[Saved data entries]
○ ○ ○

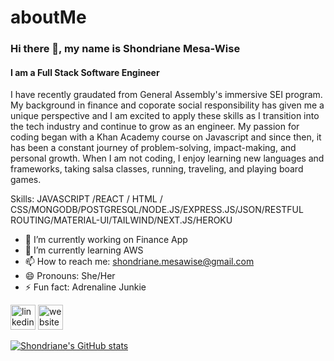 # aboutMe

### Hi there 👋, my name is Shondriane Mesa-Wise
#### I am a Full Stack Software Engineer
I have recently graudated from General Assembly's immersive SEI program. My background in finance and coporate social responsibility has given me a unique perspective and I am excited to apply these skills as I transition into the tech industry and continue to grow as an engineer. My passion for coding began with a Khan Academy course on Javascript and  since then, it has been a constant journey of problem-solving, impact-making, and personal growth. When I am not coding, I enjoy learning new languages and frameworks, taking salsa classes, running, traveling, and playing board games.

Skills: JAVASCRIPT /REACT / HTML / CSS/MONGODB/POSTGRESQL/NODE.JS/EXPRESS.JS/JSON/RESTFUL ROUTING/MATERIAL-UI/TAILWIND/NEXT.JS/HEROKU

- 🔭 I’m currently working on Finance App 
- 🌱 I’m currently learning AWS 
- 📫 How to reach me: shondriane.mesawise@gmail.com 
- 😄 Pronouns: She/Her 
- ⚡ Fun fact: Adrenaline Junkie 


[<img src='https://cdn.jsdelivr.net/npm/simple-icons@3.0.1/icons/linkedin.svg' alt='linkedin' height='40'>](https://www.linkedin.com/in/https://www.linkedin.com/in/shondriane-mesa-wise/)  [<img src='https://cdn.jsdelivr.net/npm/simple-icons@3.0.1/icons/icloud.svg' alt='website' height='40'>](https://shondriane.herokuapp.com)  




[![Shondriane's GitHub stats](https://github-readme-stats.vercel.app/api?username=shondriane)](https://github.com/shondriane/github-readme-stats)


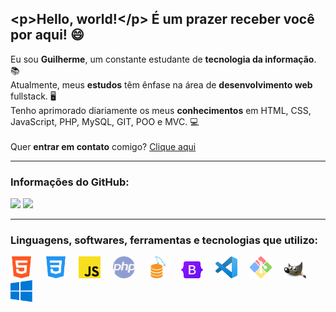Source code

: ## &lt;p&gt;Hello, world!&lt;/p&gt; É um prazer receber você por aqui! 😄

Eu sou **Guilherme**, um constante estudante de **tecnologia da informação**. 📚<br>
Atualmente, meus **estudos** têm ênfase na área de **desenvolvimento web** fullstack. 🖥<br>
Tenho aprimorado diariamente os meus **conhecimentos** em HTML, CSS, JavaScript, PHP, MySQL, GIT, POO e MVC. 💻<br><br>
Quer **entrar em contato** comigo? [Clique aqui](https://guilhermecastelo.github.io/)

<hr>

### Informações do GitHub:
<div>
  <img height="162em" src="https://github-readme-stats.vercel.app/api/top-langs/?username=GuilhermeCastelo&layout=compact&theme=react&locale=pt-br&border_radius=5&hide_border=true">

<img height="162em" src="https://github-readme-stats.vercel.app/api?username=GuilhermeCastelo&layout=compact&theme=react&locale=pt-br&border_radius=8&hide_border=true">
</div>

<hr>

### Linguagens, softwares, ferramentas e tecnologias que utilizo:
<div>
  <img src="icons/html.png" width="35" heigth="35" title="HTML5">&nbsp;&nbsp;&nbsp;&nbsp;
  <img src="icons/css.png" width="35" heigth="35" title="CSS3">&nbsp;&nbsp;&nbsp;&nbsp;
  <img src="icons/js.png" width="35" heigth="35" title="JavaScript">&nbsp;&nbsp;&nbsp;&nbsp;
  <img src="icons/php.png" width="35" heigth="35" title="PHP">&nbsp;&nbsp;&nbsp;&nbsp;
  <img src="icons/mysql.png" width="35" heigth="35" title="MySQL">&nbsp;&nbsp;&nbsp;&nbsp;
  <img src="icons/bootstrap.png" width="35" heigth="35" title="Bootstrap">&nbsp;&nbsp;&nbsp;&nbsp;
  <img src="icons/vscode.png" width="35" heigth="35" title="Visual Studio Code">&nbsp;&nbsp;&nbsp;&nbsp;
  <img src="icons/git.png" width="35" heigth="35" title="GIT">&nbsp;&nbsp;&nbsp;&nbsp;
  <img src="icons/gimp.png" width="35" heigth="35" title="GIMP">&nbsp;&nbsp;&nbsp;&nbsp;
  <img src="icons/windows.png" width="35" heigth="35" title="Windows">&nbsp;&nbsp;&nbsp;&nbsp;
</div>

○ ○ ○

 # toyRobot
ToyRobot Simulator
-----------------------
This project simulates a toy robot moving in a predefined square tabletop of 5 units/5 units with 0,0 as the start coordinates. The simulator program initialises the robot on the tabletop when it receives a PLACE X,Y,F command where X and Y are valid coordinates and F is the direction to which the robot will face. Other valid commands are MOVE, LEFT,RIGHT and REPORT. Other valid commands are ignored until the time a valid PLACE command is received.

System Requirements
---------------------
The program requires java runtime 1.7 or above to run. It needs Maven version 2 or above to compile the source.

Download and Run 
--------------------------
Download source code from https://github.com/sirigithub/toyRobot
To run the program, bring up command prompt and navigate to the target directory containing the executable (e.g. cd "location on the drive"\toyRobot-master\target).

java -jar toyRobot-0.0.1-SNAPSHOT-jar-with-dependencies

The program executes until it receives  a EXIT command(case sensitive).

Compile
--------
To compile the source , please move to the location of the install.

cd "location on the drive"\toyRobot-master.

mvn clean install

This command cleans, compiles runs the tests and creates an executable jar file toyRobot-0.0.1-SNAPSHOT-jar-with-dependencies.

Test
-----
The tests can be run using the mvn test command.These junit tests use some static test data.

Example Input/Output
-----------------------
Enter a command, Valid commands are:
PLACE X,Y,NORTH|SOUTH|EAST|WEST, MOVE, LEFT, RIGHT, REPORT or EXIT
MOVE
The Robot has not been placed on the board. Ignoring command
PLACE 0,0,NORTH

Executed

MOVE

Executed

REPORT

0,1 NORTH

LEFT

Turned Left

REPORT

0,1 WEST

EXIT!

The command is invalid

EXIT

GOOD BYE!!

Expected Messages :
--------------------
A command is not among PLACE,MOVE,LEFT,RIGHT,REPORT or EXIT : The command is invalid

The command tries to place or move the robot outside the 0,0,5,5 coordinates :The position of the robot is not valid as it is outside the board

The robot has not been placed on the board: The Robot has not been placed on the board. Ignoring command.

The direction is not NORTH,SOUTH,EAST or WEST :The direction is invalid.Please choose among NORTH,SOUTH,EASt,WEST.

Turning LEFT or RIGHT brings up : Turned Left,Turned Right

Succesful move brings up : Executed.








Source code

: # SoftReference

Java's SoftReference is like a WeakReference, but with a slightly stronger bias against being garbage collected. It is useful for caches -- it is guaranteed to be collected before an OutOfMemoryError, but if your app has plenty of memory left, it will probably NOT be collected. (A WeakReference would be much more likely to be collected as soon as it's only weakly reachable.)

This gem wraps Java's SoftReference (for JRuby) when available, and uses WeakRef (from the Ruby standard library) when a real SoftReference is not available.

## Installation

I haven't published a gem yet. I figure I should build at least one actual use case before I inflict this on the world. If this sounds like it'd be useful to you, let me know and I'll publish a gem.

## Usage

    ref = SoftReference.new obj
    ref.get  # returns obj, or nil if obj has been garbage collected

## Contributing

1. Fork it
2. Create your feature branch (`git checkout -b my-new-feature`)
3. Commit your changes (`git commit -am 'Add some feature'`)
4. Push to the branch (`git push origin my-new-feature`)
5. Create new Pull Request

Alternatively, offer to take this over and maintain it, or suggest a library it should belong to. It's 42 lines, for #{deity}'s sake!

○ ○ ○

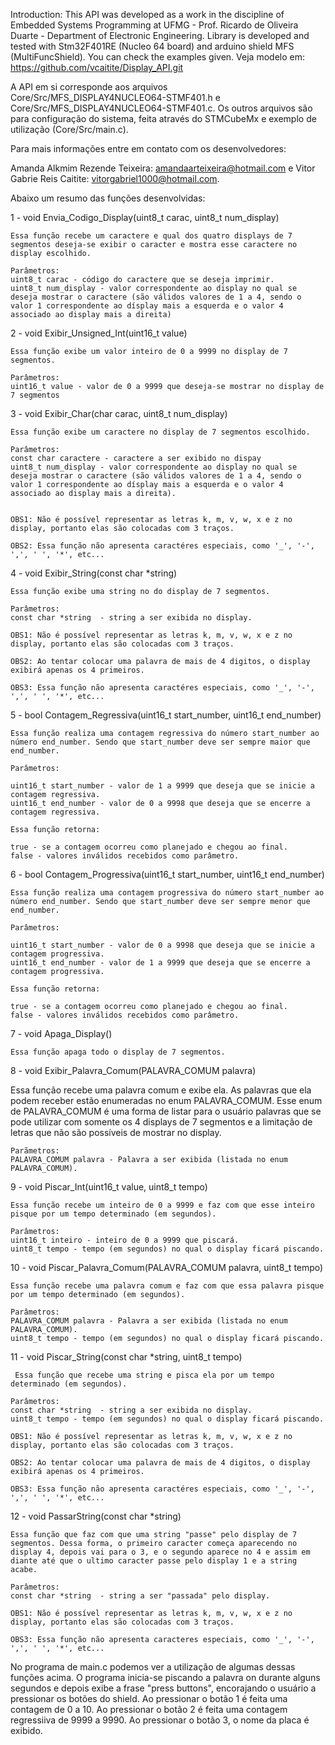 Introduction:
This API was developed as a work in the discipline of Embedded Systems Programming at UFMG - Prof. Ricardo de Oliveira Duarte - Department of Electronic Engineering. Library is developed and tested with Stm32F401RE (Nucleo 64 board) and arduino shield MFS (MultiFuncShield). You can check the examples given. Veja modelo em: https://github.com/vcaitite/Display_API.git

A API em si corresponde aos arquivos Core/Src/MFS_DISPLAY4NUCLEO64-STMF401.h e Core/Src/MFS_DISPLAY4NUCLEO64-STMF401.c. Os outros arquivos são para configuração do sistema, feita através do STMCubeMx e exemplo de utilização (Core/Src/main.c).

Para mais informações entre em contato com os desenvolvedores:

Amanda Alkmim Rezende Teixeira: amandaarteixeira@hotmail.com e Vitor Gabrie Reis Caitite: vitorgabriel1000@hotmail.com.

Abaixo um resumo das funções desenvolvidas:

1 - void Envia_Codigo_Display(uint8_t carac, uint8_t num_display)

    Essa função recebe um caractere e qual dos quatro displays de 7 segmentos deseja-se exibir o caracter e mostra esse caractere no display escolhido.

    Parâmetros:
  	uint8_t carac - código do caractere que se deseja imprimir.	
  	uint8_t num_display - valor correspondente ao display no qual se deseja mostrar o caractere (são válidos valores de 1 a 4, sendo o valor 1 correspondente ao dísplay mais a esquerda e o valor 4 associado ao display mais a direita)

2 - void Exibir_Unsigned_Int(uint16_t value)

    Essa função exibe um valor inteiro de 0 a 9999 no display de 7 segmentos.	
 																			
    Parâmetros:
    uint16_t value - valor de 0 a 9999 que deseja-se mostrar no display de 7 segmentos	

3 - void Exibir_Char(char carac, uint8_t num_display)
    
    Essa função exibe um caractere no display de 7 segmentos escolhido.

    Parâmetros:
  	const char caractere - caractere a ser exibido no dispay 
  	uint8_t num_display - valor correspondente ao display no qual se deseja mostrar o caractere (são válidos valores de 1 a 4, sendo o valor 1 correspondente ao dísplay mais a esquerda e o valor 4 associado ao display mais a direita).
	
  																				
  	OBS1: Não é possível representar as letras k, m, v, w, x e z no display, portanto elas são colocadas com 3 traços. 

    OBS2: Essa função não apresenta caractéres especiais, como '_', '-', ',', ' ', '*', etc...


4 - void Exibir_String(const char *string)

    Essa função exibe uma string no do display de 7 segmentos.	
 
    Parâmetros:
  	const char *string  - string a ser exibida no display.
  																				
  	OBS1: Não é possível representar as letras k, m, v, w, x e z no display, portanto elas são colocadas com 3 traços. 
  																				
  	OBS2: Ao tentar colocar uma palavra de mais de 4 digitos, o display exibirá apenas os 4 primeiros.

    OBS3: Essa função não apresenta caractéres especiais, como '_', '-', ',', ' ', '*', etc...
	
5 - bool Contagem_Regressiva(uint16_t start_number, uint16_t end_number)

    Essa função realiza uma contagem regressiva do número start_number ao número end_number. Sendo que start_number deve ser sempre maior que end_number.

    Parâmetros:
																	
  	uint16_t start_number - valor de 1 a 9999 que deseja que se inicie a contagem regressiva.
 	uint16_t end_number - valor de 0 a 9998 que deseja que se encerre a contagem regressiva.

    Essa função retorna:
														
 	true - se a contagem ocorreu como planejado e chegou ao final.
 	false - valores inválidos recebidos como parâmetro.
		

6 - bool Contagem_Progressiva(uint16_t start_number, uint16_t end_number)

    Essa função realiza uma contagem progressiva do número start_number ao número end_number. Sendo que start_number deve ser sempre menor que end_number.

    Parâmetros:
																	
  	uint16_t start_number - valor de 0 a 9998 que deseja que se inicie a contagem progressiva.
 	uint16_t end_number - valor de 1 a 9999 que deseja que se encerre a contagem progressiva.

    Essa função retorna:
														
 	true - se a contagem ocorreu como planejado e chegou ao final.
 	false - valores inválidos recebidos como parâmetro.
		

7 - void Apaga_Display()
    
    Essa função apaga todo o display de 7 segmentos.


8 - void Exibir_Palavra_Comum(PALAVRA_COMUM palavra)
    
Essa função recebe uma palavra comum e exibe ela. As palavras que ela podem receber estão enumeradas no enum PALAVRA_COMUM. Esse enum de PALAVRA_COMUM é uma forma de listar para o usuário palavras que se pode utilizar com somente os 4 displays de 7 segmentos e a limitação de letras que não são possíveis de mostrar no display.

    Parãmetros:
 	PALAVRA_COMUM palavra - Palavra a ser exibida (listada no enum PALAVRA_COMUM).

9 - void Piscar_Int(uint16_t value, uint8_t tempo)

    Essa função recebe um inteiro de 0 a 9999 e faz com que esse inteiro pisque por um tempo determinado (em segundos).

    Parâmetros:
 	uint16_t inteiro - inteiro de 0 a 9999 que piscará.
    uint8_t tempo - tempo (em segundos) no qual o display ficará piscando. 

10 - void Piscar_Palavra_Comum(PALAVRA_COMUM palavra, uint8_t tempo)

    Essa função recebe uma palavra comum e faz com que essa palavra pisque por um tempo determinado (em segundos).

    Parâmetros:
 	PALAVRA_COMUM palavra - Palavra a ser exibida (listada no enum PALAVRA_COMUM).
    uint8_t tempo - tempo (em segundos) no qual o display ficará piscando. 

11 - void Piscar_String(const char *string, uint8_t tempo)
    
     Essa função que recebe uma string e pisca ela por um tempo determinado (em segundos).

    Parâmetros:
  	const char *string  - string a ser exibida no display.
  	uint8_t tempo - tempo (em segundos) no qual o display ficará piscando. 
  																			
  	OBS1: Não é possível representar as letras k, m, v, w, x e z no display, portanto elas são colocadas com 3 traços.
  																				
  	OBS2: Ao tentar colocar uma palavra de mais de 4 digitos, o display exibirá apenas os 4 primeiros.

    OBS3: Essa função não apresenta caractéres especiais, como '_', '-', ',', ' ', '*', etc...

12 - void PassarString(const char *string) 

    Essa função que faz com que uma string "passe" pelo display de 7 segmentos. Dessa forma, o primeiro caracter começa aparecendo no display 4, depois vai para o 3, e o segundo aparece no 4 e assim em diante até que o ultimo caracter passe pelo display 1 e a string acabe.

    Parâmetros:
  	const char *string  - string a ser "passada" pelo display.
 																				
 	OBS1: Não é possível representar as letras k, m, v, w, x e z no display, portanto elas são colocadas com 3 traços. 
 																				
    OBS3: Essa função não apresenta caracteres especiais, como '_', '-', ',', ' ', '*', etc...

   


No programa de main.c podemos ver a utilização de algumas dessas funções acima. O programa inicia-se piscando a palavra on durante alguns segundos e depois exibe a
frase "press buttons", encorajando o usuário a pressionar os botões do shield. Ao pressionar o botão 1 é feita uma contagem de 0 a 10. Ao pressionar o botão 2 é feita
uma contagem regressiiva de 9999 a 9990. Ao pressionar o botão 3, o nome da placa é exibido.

○ ○ ○

**Problem to solve:** From the records above, transcribe exactly the run of lines that opens with the line holding "Abaixo um resumo" and closes with the line holding "uint8_t carac - código", both included.

**Exercise output:**
Abaixo um resumo das funções desenvolvidas:

1 - void Envia_Codigo_Display(uint8_t carac, uint8_t num_display)

    Essa função recebe um caractere e qual dos quatro displays de 7 segmentos deseja-se exibir o caracter e mostra esse caractere no display escolhido.

    Parâmetros:
  	uint8_t carac - código do caractere que se deseja imprimir.	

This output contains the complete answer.